## Instructions to follow
State how many lines of the records contain the string "more", and give no other information.

Information shown Start Marker

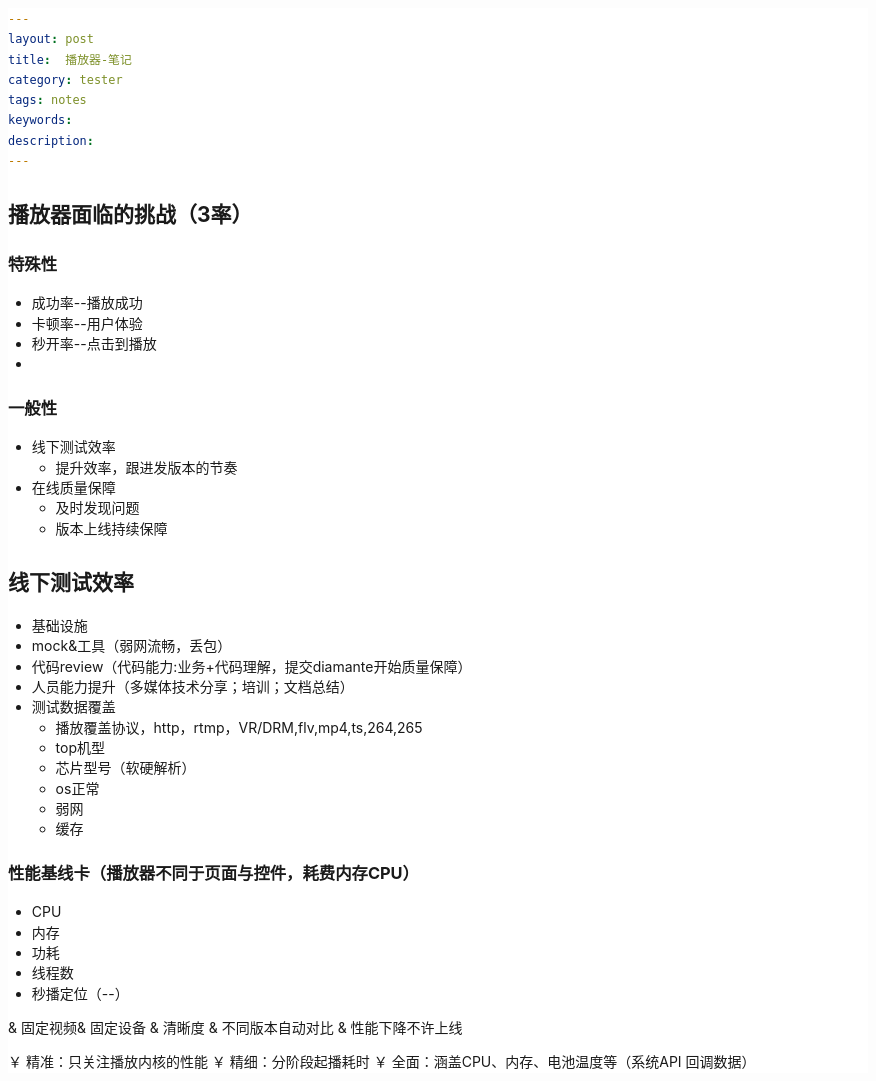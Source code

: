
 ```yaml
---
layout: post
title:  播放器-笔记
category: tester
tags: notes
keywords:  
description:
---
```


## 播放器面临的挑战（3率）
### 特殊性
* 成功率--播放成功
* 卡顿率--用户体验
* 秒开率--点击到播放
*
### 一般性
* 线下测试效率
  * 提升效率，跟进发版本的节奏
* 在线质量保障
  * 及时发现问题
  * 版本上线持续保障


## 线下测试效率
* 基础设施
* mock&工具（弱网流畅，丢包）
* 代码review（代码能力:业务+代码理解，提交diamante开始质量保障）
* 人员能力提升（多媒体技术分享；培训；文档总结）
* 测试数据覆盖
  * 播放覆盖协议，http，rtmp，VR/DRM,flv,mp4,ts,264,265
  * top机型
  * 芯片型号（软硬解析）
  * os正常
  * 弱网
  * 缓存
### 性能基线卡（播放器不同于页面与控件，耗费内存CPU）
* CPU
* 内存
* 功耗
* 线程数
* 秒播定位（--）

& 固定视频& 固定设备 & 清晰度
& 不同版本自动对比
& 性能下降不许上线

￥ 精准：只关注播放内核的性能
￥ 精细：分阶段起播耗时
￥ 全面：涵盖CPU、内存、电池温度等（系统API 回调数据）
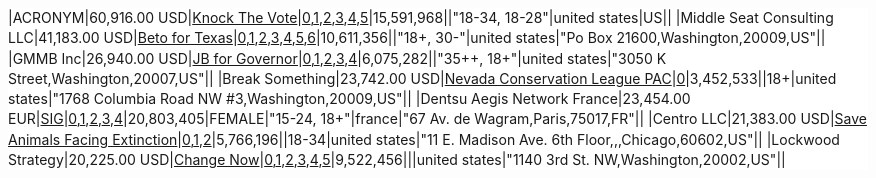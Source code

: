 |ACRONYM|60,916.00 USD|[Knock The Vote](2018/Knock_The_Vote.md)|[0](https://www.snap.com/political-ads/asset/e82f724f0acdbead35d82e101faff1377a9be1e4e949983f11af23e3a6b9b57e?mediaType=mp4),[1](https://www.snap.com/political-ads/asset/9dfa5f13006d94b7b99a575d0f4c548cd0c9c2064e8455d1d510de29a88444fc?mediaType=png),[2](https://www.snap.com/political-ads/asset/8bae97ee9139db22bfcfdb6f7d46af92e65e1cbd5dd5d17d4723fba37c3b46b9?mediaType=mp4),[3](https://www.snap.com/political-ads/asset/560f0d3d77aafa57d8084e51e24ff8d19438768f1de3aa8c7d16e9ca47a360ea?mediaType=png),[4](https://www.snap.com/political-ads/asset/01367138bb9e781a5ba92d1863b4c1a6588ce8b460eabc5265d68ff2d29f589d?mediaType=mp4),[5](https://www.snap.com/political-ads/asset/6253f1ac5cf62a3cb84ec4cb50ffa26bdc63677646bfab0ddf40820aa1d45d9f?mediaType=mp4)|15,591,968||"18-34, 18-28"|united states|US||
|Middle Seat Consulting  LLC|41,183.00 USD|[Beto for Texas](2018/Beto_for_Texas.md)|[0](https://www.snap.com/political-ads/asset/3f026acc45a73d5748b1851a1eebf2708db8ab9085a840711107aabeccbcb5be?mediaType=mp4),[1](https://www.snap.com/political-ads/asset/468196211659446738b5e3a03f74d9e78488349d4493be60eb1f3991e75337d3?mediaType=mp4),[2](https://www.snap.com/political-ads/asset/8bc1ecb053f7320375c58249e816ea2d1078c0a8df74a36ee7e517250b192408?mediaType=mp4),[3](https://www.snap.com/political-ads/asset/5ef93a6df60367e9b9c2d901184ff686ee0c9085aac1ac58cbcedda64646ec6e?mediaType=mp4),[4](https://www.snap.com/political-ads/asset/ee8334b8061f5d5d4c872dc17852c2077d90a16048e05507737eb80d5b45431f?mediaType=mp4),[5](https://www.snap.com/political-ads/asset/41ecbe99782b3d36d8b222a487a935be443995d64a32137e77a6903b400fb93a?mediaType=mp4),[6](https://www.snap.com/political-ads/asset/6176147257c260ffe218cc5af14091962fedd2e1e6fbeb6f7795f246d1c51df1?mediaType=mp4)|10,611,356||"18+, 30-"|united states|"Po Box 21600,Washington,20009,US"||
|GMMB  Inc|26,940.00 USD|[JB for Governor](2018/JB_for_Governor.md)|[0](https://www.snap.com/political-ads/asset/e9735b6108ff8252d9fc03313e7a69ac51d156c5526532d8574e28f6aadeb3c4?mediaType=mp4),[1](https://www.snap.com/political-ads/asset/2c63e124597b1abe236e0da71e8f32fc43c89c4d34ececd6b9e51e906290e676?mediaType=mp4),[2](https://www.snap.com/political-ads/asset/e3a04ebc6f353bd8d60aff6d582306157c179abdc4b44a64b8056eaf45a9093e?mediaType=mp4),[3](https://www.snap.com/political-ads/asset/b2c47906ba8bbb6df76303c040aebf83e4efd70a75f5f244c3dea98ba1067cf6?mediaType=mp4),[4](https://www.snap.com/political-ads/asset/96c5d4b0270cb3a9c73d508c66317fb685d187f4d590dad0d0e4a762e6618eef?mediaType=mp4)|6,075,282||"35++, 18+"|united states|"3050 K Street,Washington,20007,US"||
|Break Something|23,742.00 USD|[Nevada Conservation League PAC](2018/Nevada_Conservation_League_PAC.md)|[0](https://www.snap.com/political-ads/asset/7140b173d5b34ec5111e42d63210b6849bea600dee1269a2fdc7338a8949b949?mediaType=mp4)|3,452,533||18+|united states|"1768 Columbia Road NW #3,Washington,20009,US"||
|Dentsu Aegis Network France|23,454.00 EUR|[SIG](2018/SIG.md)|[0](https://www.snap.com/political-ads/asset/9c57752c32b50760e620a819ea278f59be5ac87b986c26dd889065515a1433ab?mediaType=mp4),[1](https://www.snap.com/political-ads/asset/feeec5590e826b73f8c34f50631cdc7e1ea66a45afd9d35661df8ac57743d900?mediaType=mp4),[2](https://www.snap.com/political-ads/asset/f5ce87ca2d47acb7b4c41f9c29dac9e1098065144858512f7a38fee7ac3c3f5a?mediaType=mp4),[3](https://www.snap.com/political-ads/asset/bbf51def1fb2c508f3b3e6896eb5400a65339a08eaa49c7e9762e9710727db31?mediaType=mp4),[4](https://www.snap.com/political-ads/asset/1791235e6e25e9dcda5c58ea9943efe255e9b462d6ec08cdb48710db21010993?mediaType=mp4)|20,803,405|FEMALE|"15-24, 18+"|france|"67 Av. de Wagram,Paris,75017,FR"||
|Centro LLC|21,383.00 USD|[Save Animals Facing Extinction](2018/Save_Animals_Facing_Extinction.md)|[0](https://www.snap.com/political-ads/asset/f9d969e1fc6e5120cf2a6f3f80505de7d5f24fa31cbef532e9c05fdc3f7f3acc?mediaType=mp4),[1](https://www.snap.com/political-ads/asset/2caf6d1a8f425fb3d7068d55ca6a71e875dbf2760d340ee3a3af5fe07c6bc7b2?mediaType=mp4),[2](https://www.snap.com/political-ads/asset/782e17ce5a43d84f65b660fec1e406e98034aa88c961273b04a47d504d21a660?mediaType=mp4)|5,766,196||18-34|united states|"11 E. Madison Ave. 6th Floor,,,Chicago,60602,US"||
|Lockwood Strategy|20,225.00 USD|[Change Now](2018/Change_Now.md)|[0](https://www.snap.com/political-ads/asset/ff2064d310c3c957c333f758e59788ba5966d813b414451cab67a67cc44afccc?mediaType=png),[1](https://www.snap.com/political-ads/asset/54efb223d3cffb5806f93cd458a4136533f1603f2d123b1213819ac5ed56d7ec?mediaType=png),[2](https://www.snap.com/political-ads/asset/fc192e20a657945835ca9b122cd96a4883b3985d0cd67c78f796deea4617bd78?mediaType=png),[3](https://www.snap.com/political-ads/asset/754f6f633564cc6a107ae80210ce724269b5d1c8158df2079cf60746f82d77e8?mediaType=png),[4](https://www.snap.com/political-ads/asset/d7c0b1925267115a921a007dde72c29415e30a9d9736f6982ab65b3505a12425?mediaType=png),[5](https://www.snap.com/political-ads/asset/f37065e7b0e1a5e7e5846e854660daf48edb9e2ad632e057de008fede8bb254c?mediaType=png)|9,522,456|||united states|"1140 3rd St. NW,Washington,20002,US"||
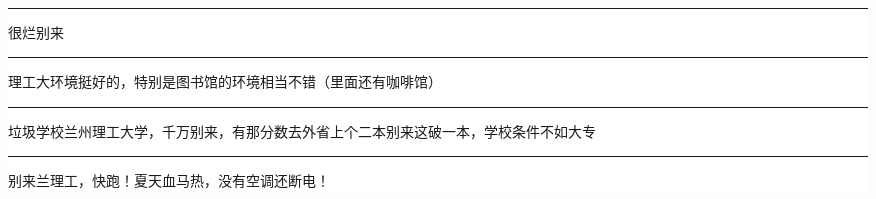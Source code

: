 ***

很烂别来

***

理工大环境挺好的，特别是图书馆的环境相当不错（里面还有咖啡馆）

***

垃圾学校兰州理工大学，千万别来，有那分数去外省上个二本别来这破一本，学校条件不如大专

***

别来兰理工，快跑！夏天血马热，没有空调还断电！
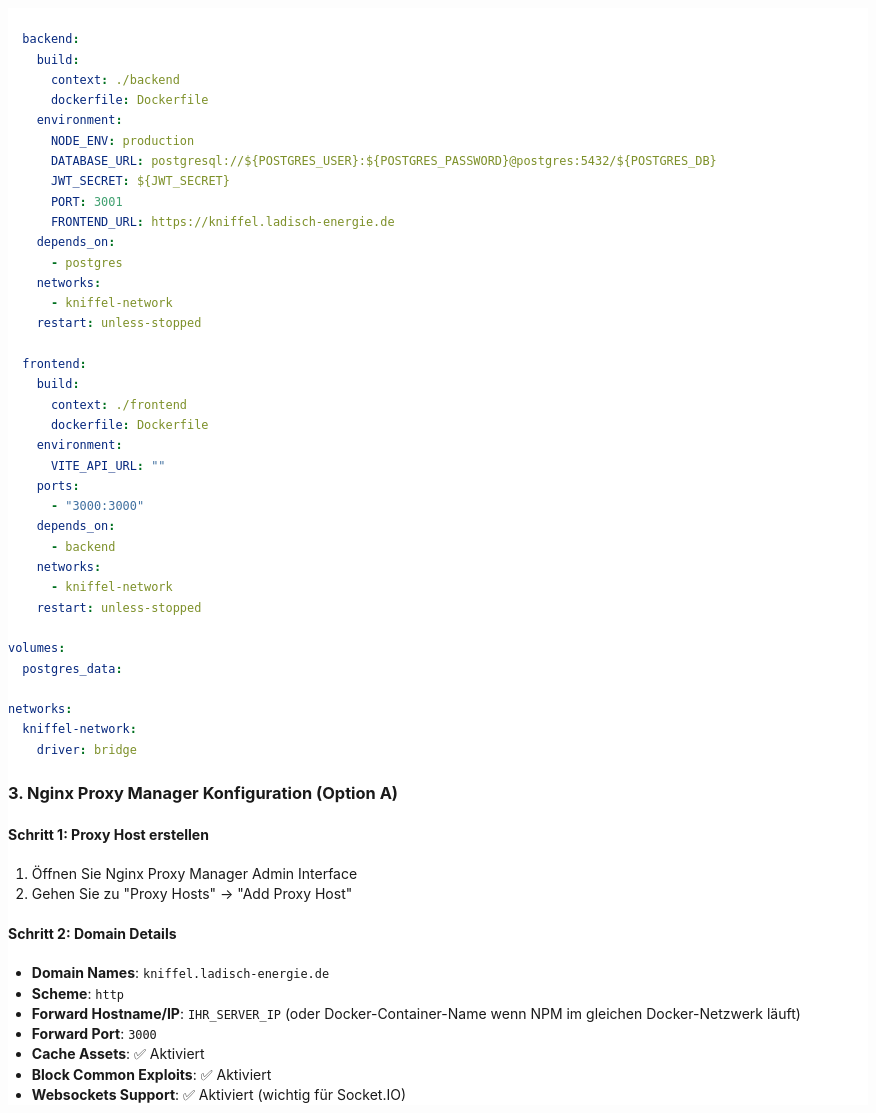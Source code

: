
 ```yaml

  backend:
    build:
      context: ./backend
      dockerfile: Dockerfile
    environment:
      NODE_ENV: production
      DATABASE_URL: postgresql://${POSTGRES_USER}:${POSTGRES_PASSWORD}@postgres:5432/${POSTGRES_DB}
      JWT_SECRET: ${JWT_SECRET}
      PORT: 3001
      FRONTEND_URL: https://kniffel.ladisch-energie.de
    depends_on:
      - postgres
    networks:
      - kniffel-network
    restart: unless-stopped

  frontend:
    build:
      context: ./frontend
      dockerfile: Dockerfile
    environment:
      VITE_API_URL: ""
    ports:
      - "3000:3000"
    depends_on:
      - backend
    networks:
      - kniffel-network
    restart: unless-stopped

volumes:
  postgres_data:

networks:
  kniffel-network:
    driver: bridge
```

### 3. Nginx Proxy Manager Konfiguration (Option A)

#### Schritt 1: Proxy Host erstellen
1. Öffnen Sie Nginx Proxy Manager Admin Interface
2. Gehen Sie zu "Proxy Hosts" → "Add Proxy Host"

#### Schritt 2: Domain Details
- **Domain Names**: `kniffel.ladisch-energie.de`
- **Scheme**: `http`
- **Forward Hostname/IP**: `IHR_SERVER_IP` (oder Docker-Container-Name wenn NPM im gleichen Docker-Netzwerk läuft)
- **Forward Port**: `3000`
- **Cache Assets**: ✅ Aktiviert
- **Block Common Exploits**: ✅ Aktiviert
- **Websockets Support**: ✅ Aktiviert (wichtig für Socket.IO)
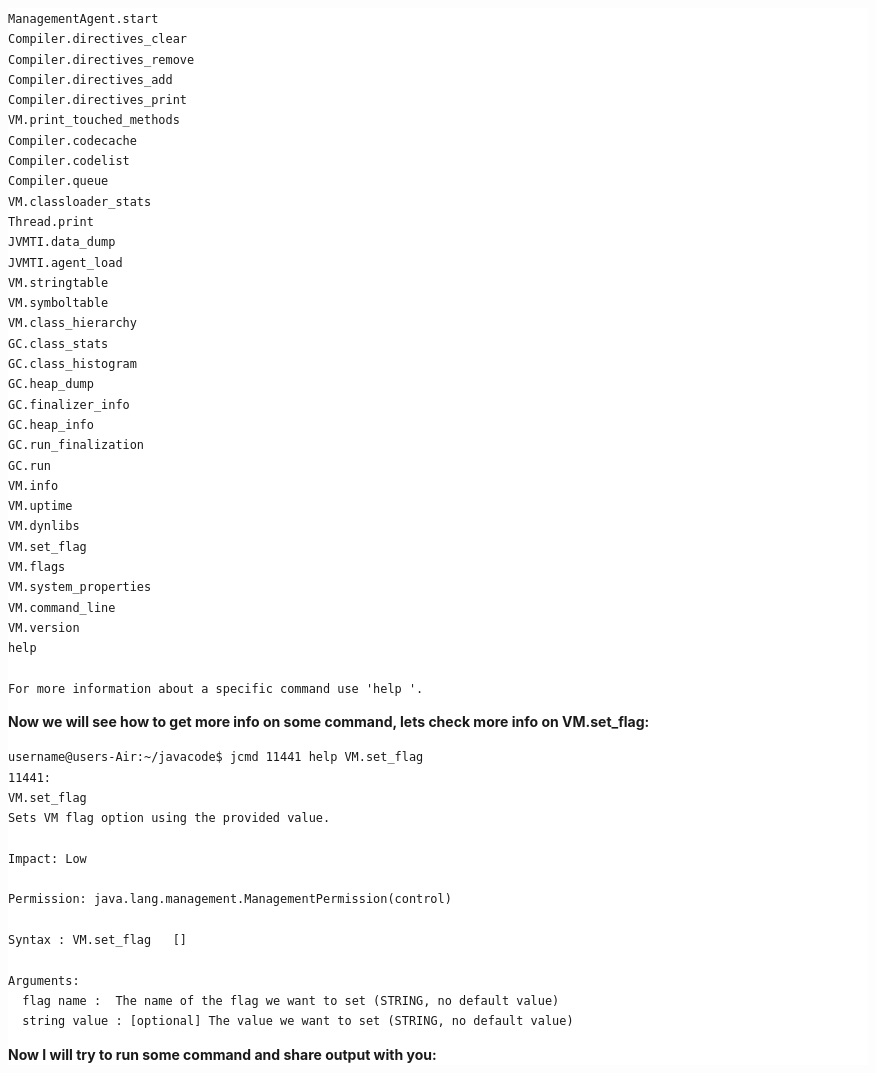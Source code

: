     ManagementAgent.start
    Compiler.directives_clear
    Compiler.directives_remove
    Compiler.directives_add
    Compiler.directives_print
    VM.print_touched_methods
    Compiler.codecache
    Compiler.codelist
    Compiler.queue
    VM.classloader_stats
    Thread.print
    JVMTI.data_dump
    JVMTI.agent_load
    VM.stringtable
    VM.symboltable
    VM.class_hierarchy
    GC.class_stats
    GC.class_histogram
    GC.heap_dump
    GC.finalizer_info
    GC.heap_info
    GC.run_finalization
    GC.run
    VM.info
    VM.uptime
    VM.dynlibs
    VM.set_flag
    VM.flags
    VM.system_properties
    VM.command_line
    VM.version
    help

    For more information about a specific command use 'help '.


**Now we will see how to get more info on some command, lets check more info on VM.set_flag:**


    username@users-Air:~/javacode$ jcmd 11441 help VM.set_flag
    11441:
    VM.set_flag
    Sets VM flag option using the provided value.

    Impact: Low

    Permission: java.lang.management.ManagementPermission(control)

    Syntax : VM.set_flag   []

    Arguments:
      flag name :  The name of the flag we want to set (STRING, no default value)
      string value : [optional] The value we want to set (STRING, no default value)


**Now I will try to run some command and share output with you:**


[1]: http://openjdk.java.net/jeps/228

Information shown End Marker

## Answer box
2